Apollo Global Management, Inc. (NYSE:APO) Looks Interesting, And It's About To Pay A Dividend

Simply Wall St.
13 Feb

Apollo Global Management, Inc. (NYSE:APO) is about to trade ex-dividend in the next four days. The ex-dividend date is one business day before the record date, which is the cut-off date for shareholders to be present on the company's books to be eligible for a dividend payment. The ex-dividend date is an important date to be aware of as any purchase of the stock made on or after this date might mean a late settlement that doesn't show on the record date. Therefore, if you purchase Apollo Global Management's shares on or after the 18th of February, you won't be eligible to receive the dividend, when it is paid on the 28th of February.

The company's next dividend payment will be US$0.4625 per share. Last year, in total, the company distributed US$1.85 to shareholders. Looking at the last 12 months of distributions, Apollo Global Management has a trailing yield of approximately 1.2% on its current stock price of US$157.44. Dividends are a major contributor to investment returns for long term holders, but only if the dividend continues to be paid. So we need to investigate whether Apollo Global Management can afford its dividend, and if the dividend could grow.

Check out our latest analysis for Apollo Global Management

Dividends are typically paid from company earnings. If a company pays more in dividends than it earned in profit, then the dividend could be unsustainable. Apollo Global Management has a low and conservative payout ratio of just 24% of its income after tax.

When a company paid out less in dividends than it earned in profit, this generally suggests its dividend is affordable. The lower the % of its profit that it pays out, the greater the margin of safety for the dividend if the business enters a downturn.

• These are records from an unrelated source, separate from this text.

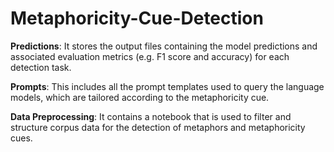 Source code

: # Metaphoricity-Cue-Detection
**Predictions**: It stores the output files containing the model predictions and associated evaluation metrics (e.g. F1 score and accuracy) for each detection task.

**Prompts**: This includes all the prompt templates used to query the language models, which are tailored according to the metaphoricity cue.

**Data Preprocessing**: It contains a notebook that is used to filter and structure corpus data for the detection of metaphors and metaphoricity cues.
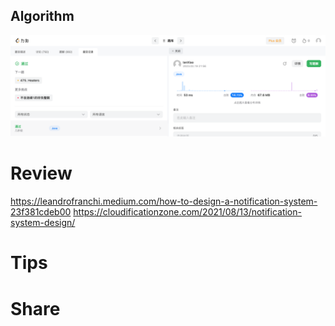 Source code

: ## Algorithm

![ianxiao-2023-02-26-lc.png](../../../images/temp/ianxiao-2023-02-19-lc.png)


# Review

https://leandrofranchi.medium.com/how-to-design-a-notification-system-23f381cdeb00
https://cloudificationzone.com/2021/08/13/notification-system-design/

# Tips


# Share
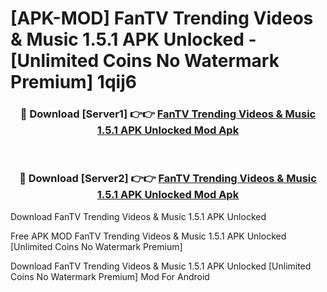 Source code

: # [APK-MOD] FanTV Trending Videos & Music 1.5.1 APK Unlocked - [Unlimited Coins No Watermark Premium] 1qij6



<div align="center">
<h3>🔴 Download [Server1] 👉👉 <a href="https://momento.my/?title=FanTV_Trending_Videos_&_Music_1.5.1_APK_Unlocked">FanTV Trending Videos & Music 1.5.1 APK Unlocked Mod Apk</a></h3><br>

<h3>🔴 Download [Server2] 👉👉 <a href="https://momento.my/?title=FanTV_Trending_Videos_&_Music_1.5.1_APK_Unlocked">FanTV Trending Videos & Music 1.5.1 APK Unlocked Mod Apk</a></h3>
</div>



Download FanTV Trending Videos & Music 1.5.1 APK Unlocked 

Free APK MOD FanTV Trending Videos & Music 1.5.1 APK Unlocked [Unlimited Coins No Watermark Premium]

Download FanTV Trending Videos & Music 1.5.1 APK Unlocked [Unlimited Coins No Watermark Premium] Mod For Android

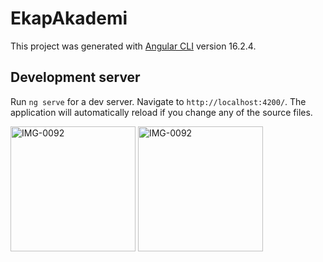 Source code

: # EkapAkademi

This project was generated with [Angular CLI](https://github.com/angular/angular-cli) version 16.2.4.

## Development server

Run `ng serve` for a dev server. Navigate to `http://localhost:4200/`. The application will automatically reload if you change any of the source files.

<div>
<img src="https://i.ibb.co/Tmxs9FT/Screenshot-2025-01-08-134045.png" alt="IMG-0092" border="0" width="200">
<img src="https://i.ibb.co/Xbpt5Kr/Screenshot-2025-01-08-134125.png" alt="IMG-0092" border="0" width="200">


</div>
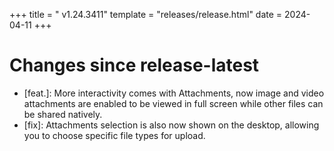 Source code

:+++
title = " v1.24.3411"
template = "releases/release.html"
date = 2024-04-11
+++

# Changes since release-latest 
- [feat.]: More interactivity comes with Attachments, now image and video attachments are enabled to be viewed in full screen while other files can be shared natively.
- [fix]: Attachments selection is also now shown on the desktop, allowing you to choose specific file types for upload.


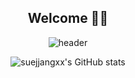 

<div align='center'>
  
  ## Welcome 🧚‍♀️
  ![header](https://capsule-render.vercel.app/api?type=Waving&color=auto&height=300&section=header&text=Sue%20Yoon%20GitHub&fontSize=80&animation=blinkfontColor=111111)

  ![suejjangxx's GitHub stats](https://github-readme-stats.vercel.app/api?username=suejjangxx&count_private=true&show_icons=true)

</div>
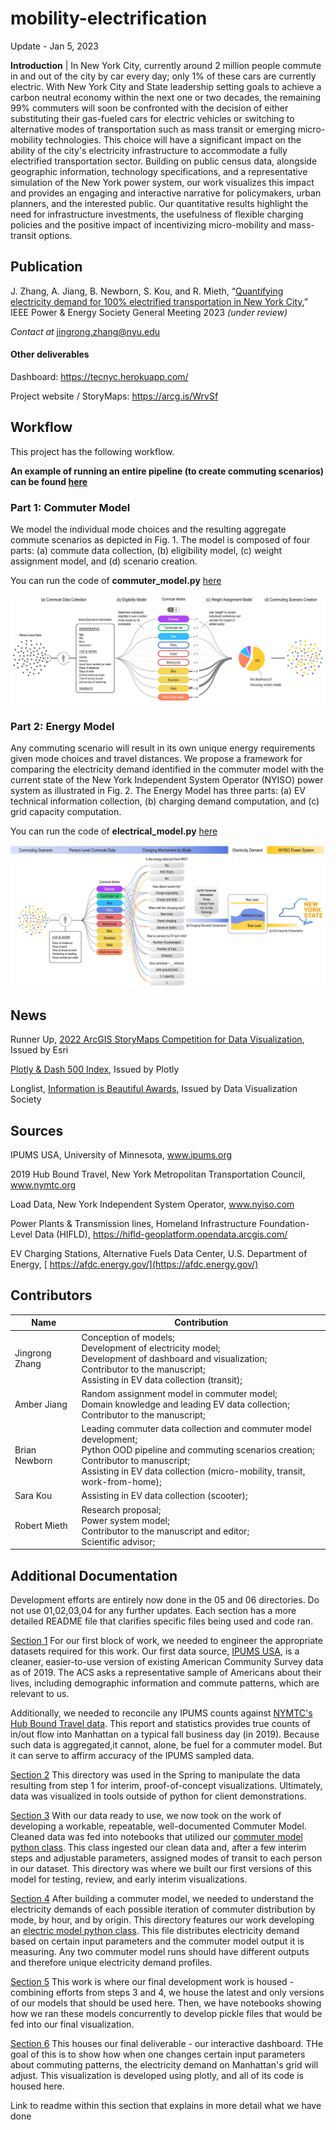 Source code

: # mobility-electrification
Update - Jan 5, 2023

**Introduction** | In New York City, currently around 2 million people commute in and out of the city by car every day; only 1% of these cars are currently electric. With New York City and State leadership setting goals to achieve a carbon neutral economy within the next one or two decades, the remaining 99% commuters will soon be confronted with the decision of either substituting their gas-fueled cars for electric vehicles or switching to alternative modes of transportation such as mass transit or emerging micro-mobility technologies. This choice will have a significant impact on the ability of the city's electricity infrastructure to accommodate a fully electrified transportation sector. Building on public census data, alongside geographic information, technology specifications, and a representative simulation of the New York power system, our work visualizes this impact and provides an engaging and interactive narrative for policymakers, urban planners, and the interested public. Our quantitative results highlight the need for infrastructure investments, the usefulness of flexible charging policies and the positive impact of incentivizing micro-mobility and mass-transit options.



## Publication

J. Zhang, A. Jiang, B. Newborn, S. Kou, and R. Mieth, “[Quantifying electricity demand for 100% electrified transportation in New York City](https://arxiv.org/abs/2211.11581),” IEEE Power & Energy Society General Meeting 2023 *(under review)*

*Contact at* jingrong.zhang@nyu.edu

#### Other deliverables

Dashboard: [ https://tecnyc.herokuapp.com/ ](https://tecnyc.herokuapp.com/)

Project website / StoryMaps: https://arcg.is/WrvSf



## Workflow

This project has the following workflow.

**An example of running an entire pipeline (to create commuting scenarios) can be found [here](<05_Commuter_Electric_Pipeline/Make_Objects_For_Dashboarding_Scenarios_V3.ipynb>)**

### Part 1: Commuter Model

We model the individual mode choices and the resulting aggregate commute scenarios as depicted in Fig. 1. The model is composed of four parts: (a) commute data collection, (b) eligibility model, (c) weight assignment model, and (d) scenario creation.

You can run the code of **commuter_model.py** [here](<05_Commuter_Electric_Pipeline/commuter_model/commuter_model.py>)

![01](./06_Dashboard_Visualization/model-1.jpg)

### Part 2: Energy Model

Any commuting scenario will result in its own unique energy requirements given mode choices and travel distances. We propose a framework for comparing the electricity demand identified in the commuter model with the current state of the New York Independent System Operator (NYISO) power system as illustrated in Fig. 2. The Energy Model has three parts: (a) EV technical information collection, (b) charging demand computation, and (c) grid capacity computation.

You can run the code of **electrical_model.py** [here](<05_Commuter_Electric_Pipeline/electrical_model/electrical_model.py>)

![01](./06_Dashboard_Visualization/model-2.jpg)



## News

Runner Up, [2022 ArcGIS StoryMaps Competition for Data Visualization](https://www.esri.com/en-us/arcgis/products/arcgis-storymaps/contest/gallery/2022-winners), Issued by Esri

[Plotly & Dash 500 Index](https://dash-demo.plotly.host/plotly-dash-500/), Issued by Plotly

Longlist, [Information is Beautiful Awards](https://www.informationisbeautifulawards.com/showcase/5772-the-electric-commute-envisioning-100-electrified-mobility-in-new-york-city), Issued by Data Visualization Society



## Sources

IPUMS USA, University of Minnesota, [ www.ipums.org ](https://www.ipums.org/) 

2019 Hub Bound Travel, New York Metropolitan Transportation Council, [ www.nymtc.org ](https://www.nymtc.org/)

Load Data, New York Independent System Operator, [ www.nyiso.com ](https://www.nyiso.com/)

Power Plants & Transmission lines, Homeland Infrastructure Foundation-Level Data (HIFLD), [ https://hifld-geoplatform.opendata.arcgis.com/ ](https://hifld-geoplatform.opendata.arcgis.com/)

EV Charging Stations, Alternative Fuels Data Center, U.S. Department of Energy, [ https://afdc.energy.gov/](https://afdc.energy.gov/)



## Contributors

| Name           | Contribution                                                 |
| -------------- | ------------------------------------------------------------ |
| Jingrong Zhang | Conception of models; <br />Development of electricity model; <br />Development of dashboard and visualization; <br />Contributor to the manuscript; <br />Assisting in EV data collection (transit); |
| Amber Jiang    | Random assignment model in commuter model; <br />Domain knowledge and leading EV data collection; <br />Contributor to the manuscript; |
| Brian Newborn  | Leading commuter data collection and commuter model development; <br />Python OOD pipeline and commuting scenarios creation;  <br />Contributor to manuscript; <br />Assisting in EV data collection (micro-mobility, transit, work-from-home); |
| Sara Kou       | Assisting in EV data collection (scooter);                   |
| Robert Mieth   | Research proposal; <br />Power system model; <br />Contributor to the manuscript and editor;<br />Scientific advisor; |



## Additional Documentation
Development efforts are entirely now done in the 05 and 06 directories. Do not use 01,02,03,04 for any further updates. Each section has a more detailed README file that clarifies specific files being used and code ran.

[Section 1](01_DataExploration_and_Engineering/)
For our first block of work, we needed to engineer the appropriate datasets required for this work. Our first data source, [IPUMS USA](https://usa.ipums.org/usa/index.shtml), is a cleaner, easier-to-use version of existing American Community Survey data as of 2019. The ACS asks a representative sample of Americans about their lives, including demographic information and commute patterns, which are relevant to us. 

Additionally, we needed to reconcile any IPUMS counts against [NYMTC's Hub Bound Travel data](https://www.nymtc.org/DATA-AND-MODELING/Transportation-Data-and-Statistics). This report and statistics provides true counts of in/out flow into Manhattan on a typical fall business day (in 2019). Because such data is aggregated,it cannot, alone, be fuel for a commuter model. But it can serve to affirm accuracy of the IPUMS sampled data. 

[Section 2](02_DataVisualization/)
This directory was used in the Spring to manipulate the data resulting from step 1 for interim, proof-of-concept visualizations. Ultimately, data was visualized in tools outside of python for client demonstrations.

[Section 3](03_CommuterModel/)
With our data ready to use, we now took on the work of developing a workable, repeatable, well-documented Commuter Model. Cleaned data was fed into notebooks that utilized our [commuter model python class](<03_CommuterModel/tranwork_flags/commuter_model.py>). This class ingested our clean data and, after a few interim steps and adjustable parameters, assigned modes of transit to each person in our dataset. This directory was where we built our first versions of this model for testing, review, and early interim visualizations.

[Section 4](04_ElectricalInfrastructureModel/)
After building a commuter model, we needed to understand the electricity demands of each possible iteration of commuter distribution by mode, by hour, and by origin. This directory features our work developing an [electric model python class](<04_ElectricalInfrastructureModel/electrical_model.py>). This file distributes electricity demand based on certain input parameters and the commuter model output it is measuring. Any two commuter model runs should have different outputs and therefore unique electricity demand profiles.


[Section 5](05_Commuter_Electric_Pipeline/)
This work is where our final development work is housed - combining efforts from steps 3 and 4, we house the latest and only versions of our models that should be used here. Then, we have notebooks showing how we ran these models concurrently to develop pickle files that would be fed into our final visualization.


[Section 6](06_Dashboard_Visualization/)
This houses our final deliverable - our interactive dashboard. THe goal of this is to show how when one changes certain input parameters about commuting patterns, the electricity demand on Manhattan's grid will adjust. This visualization is developed using plotly, and all of its code is housed here.

Link to readme within this section that explains in more detail what we have done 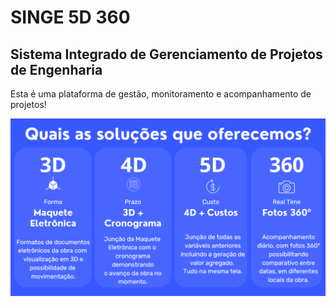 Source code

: # SINGE 5D 360
## Sistema Integrado de Gerenciamento de Projetos de Engenharia

Esta é uma plataforma de gestão, monitoramento e acompanhamento de projetos!

<img src="Solucoes.png" >
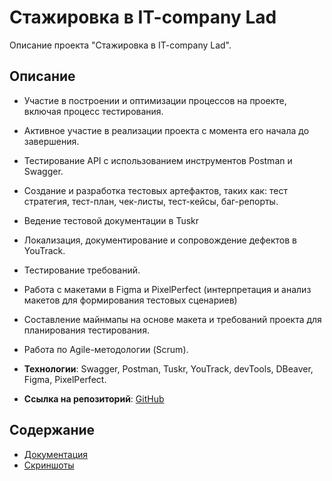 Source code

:# Стажировка в IT-company Lad

Описание проекта "Стажировка в IT-company Lad".

## Описание

- Участие в построении и оптимизации процессов на проекте, включая процесс тестирования.
- Активное участие в реализации проекта с момента его начала до завершения.
- Тестирование API с использованием инструментов Postman и Swagger.
- Создание и разработка тестовых артефактов, таких как: тест стратегия, тест-план, чек-листы, тест-кейсы, баг-репорты.
- Ведение тестовой документации в Tuskr
- Локализация, документирование и сопровождение дефектов в YouTrack.
- Тестирование требований.
- Работа с макетами в Figma и PixelPerfect (интерпретация и анализ макетов для формирования тестовых сценариев)
- Составление майнмапы на основе макета и требований проекта для планирования тестирования.
- Работа по Agile-методологии (Scrum).

- **Технологии**: Swagger, Postman, Tuskr, YouTrack, devTools, DBeaver, Figma, PixelPerfect.
- **Ссылка на репозиторий**: [GitHub](ссылка_на_репозиторий)

## Содержание

- [Документация](Internship-IT-Company-Lad/Documents/)
- [Скриншоты](Internship-IT-Company-Lad/Screenshots/)
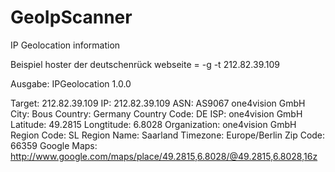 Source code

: # GeoIpScanner
IP Geolocation information 

Beispiel hoster der deutschenrück webseite = -g -t 212.82.39.109 


Ausgabe:
IPGeolocation 1.0.0 


Target: 212.82.39.109
IP: 212.82.39.109
ASN: AS9067 one4vision GmbH
City: Bous
Country: Germany
Country Code: DE
ISP: one4vision GmbH
Latitude: 49.2815
Longtitude: 6.8028
Organization: one4vision GmbH
Region Code: SL
Region Name: Saarland
Timezone: Europe/Berlin
Zip Code: 66359
Google Maps: http://www.google.com/maps/place/49.2815,6.8028/@49.2815,6.8028,16z


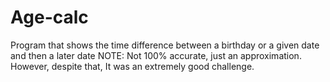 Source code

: # Age-calc
Program that shows the time difference between a birthday or a given date and then a later date
NOTE: Not 100% accurate, just an approximation. However, despite that, It was an extremely good challenge.
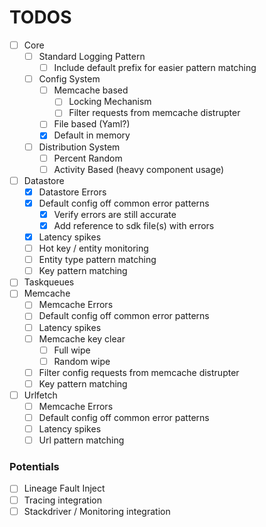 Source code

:TODOS
=====

- [ ] Core
  - [ ] Standard Logging Pattern
    - [ ] Include default prefix for easier pattern matching
  - [ ] Config System
    - [ ] Memcache based
      - [ ] Locking Mechanism
      - [ ] Filter requests from memcache distrupter
    - [ ] File based (Yaml?)
    - [x] Default in memory
  - [ ] Distribution System
    - [ ] Percent Random
    - [ ] Activity Based (heavy component usage)
- [ ] Datastore
  - [x] Datastore Errors
  - [x] Default config off common error patterns
    - [x] Verify errors are still accurate
    - [x] Add reference to sdk file(s) with errors
  - [x] Latency spikes
  - [ ] Hot key / entity monitoring
  - [ ] Entity type pattern matching
  - [ ] Key pattern matching
- [ ] Taskqueues
- [ ] Memcache
  - [ ] Memcache Errors
  - [ ] Default config off common error patterns
  - [ ] Latency spikes
  - [ ] Memcache key clear
    - [ ] Full wipe
    - [ ] Random wipe
  - [ ] Filter config requests from memcache distrupter
  - [ ] Key pattern matching
- [ ] Urlfetch
  - [ ] Memcache Errors
  - [ ] Default config off common error patterns
  - [ ] Latency spikes
  - [ ] Url pattern matching

### Potentials 

  - [ ] Lineage Fault Inject
  - [ ] Tracing integration
  - [ ] Stackdriver / Monitoring integration
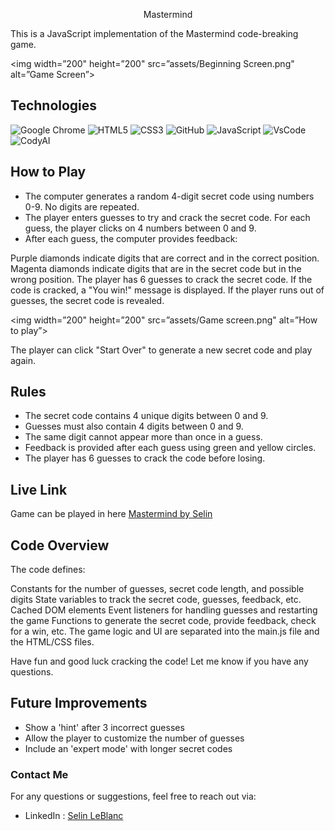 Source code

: <p align="center">
Mastermind
</p>



This is a JavaScript implementation of the Mastermind code-breaking game.

<p align=”center”>

<img width=”200" height=”200" src=”assets/Beginning Screen.png" alt=”Game Screen”>

</p>


## Technologies
![Google Chrome](https://img.shields.io/badge/Google%20Chrome-4285F4?style=for-the-badge&logo=GoogleChrome&logoColor=white) 
![HTML5](https://img.shields.io/badge/html5-%23E34F26.svg?style=for-the-badge&logo=html5&logoColor=white)
![CSS3](https://img.shields.io/badge/css3-%231572B6.svg?style=for-the-badge&logo=css3&logoColor=white)
![GitHub](https://img.shields.io/badge/github-%23121011.svg?style=for-the-badge&logo=github&logoColor=white)
![JavaScript](https://img.shields.io/badge/javascript-%23323330.svg?style=for-the-badge&logo=javascript&logoColor=%23F7DF1E)
![VsCode](https://img.shields.io/badge/Visual%20Studio%20Code-0078d7.svg?style=for-the-badge&logo=visual-studio-code&logoColor=white)
![CodyAI]()


## How to Play
* The computer generates a random 4-digit secret code using numbers 0-9. No digits are repeated.
* The player enters guesses to try and crack the secret code. For each guess, the player clicks on 4 numbers between 0 and 9.
* After each guess, the computer provides feedback:

Purple diamonds indicate digits that are correct and in the correct position.
Magenta diamonds indicate digits that are in the secret code but in the wrong position.
The player has 6 guesses to crack the secret code. If the code is cracked, a "You win!" message is displayed. If the player runs out of guesses, the secret code is revealed.

<p align=”center”>

<img width=”200" height=”200" src=”assets/Game screen.png" alt=”How to play”>

</p>


The player can click "Start Over" to generate a new secret code and play again.

## Rules
* The secret code contains 4 unique digits between 0 and 9.
* Guesses must also contain 4 digits between 0 and 9.
* The same digit cannot appear more than once in a guess.
* Feedback is provided after each guess using green and yellow circles.
* The player has 6 guesses to crack the code before losing.

## Live Link

Game can be played in here
[Mastermind by Selin](https://b-selin.github.io/mastermind)

## Code Overview

The code defines:

Constants for the number of guesses, secret code length, and possible digits
State variables to track the secret code, guesses, feedback, etc.
Cached DOM elements
Event listeners for handling guesses and restarting the game
Functions to generate the secret code, provide feedback, check for a win, etc.
The game logic and UI are separated into the main.js file and the HTML/CSS files.

Have fun and good luck cracking the code! Let me know if you have any questions.  


## Future Improvements

- Show a 'hint' after 3 incorrect guesses
- Allow the player to customize the number of guesses
- Include an 'expert mode' with longer secret codes


### Contact Me
For any questions or suggestions, feel free to reach out via:
- LinkedIn : [Selin LeBlanc](https://www.linkedin.com/in/selin-leblanc/)
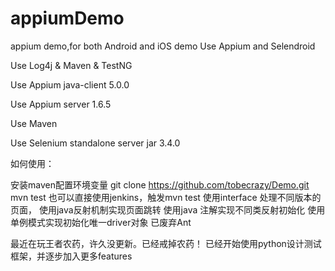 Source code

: # appiumDemo
appium demo,for both Android and iOS demo
Use Appium and Selendroid 

Use Log4j & Maven & TestNG

Use Appium java-client 5.0.0

Use Appium server 1.6.5

Use Maven

Use Selenium standalone server jar 3.4.0

如何使用：

安装maven配置环境变量
git clone https://github.com/tobecrazy/Demo.git
mvn test 也可以直接使用jenkins，触发mvn test
使用interface 处理不同版本的页面， 使用java反射机制实现页面跳转 使用java 注解实现不同类反射初始化 使用单例模式实现初始化唯一driver对象 已废弃Ant

最近在玩王者农药，许久没更新。已经戒掉农药！
已经开始使用python设计测试框架，并逐步加入更多features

Click here to see the company's payout ratio, plus analyst estimates of its future dividends.

NYSE:APO Historic Dividend February 13th 2025

Have Earnings And Dividends Been Growing?

Businesses with strong growth prospects usually make the best dividend payers, because it's easier to grow dividends when earnings per share are improving. If business enters a downturn and the dividend is cut, the company could see its value fall precipitously. For this reason, we're glad to see Apollo Global Management's earnings per share have risen 16% per annum over the last five years.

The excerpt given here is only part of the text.